(Records drawn from a dataset)
= = = = = = =
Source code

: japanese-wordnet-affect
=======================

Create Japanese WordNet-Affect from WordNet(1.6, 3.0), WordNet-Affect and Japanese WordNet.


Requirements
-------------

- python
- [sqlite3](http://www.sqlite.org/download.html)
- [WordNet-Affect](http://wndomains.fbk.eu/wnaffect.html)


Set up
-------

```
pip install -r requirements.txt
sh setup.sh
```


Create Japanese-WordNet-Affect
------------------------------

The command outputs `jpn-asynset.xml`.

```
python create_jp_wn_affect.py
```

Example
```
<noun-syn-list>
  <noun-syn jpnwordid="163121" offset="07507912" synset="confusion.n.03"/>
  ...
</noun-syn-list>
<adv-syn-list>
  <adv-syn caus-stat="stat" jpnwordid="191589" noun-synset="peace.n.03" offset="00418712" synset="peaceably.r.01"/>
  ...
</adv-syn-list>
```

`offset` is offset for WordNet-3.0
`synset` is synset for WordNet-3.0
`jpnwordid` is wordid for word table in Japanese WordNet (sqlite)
= = = = = = =
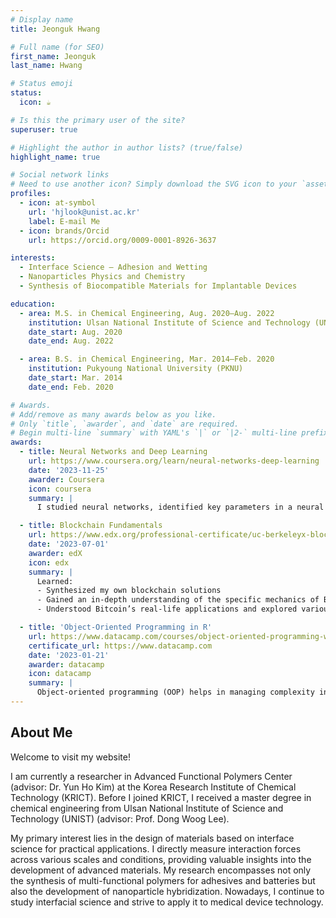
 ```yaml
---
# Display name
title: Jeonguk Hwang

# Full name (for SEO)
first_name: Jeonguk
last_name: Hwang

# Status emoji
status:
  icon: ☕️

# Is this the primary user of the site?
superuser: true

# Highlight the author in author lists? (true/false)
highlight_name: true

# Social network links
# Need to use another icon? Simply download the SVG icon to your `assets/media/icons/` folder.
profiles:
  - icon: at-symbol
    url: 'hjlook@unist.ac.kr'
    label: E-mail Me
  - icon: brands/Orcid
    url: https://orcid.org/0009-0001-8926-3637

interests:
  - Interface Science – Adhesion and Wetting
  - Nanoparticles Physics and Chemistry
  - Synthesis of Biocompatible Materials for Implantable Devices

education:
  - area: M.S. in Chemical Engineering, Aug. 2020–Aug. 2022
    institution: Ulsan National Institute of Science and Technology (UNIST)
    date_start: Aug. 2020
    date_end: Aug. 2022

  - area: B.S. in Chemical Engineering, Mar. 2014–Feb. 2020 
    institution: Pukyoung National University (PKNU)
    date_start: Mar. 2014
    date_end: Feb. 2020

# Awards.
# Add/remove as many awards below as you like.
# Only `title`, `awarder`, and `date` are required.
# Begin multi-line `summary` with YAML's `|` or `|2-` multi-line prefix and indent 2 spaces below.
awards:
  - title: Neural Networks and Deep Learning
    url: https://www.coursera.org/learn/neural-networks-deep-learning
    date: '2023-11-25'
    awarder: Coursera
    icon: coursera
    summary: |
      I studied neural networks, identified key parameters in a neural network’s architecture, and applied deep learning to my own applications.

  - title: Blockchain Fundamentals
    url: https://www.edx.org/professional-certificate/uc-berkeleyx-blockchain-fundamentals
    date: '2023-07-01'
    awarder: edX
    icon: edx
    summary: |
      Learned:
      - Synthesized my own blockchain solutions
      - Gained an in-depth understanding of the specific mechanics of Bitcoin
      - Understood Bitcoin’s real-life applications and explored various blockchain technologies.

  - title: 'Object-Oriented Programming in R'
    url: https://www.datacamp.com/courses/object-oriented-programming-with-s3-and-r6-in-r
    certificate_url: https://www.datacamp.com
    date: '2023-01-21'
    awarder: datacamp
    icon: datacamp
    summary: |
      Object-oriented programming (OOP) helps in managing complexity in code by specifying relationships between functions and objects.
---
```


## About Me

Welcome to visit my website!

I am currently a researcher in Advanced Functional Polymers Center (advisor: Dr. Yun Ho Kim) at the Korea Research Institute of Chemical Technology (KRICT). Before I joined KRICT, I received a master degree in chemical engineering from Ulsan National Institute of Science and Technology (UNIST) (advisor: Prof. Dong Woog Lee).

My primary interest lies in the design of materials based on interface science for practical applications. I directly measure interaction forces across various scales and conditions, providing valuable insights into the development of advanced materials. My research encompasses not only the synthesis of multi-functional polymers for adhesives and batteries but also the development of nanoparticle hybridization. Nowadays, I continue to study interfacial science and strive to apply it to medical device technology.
= = = = = = =
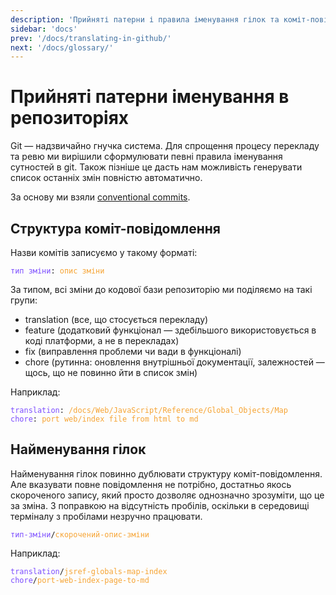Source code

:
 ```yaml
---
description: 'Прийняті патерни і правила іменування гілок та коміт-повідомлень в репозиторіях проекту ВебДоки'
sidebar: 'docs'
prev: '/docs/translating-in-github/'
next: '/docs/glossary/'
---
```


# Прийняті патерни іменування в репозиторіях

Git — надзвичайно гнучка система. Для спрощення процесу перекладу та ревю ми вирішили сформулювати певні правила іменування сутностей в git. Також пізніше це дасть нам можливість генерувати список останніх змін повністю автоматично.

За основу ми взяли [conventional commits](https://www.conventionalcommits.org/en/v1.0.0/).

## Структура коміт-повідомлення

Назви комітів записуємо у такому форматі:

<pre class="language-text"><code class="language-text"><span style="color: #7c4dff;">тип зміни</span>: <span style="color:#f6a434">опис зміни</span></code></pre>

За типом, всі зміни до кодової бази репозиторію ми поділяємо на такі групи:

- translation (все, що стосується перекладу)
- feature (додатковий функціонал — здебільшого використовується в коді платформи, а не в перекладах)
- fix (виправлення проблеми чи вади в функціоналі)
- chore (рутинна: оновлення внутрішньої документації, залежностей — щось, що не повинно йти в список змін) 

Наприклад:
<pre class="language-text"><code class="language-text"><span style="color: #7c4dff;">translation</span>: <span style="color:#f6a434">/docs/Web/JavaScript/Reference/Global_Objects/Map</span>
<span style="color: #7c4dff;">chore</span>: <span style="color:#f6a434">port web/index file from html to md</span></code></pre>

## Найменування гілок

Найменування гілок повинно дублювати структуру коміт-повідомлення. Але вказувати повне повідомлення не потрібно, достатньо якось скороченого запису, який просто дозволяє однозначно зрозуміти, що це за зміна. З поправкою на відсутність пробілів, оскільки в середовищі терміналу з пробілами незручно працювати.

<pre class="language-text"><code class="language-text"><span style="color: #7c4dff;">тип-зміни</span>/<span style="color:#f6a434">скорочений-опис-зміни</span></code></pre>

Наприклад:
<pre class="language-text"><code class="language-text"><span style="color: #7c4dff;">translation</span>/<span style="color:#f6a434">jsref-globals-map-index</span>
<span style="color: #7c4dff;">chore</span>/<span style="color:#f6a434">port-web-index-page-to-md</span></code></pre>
= = = = = = =
◆ Action item ◆
In the entries above, find every line holding the word "перекладу" and copy it out.

◆ Answer box ◆
Git — надзвичайно гнучка система. Для спрощення процесу перекладу та ревю ми вирішили сформулювати певні правила іменування сутностей в git. Також пізніше це дасть нам можливість генерувати список останніх змін повністю автоматично.
- translation (все, що стосується перекладу)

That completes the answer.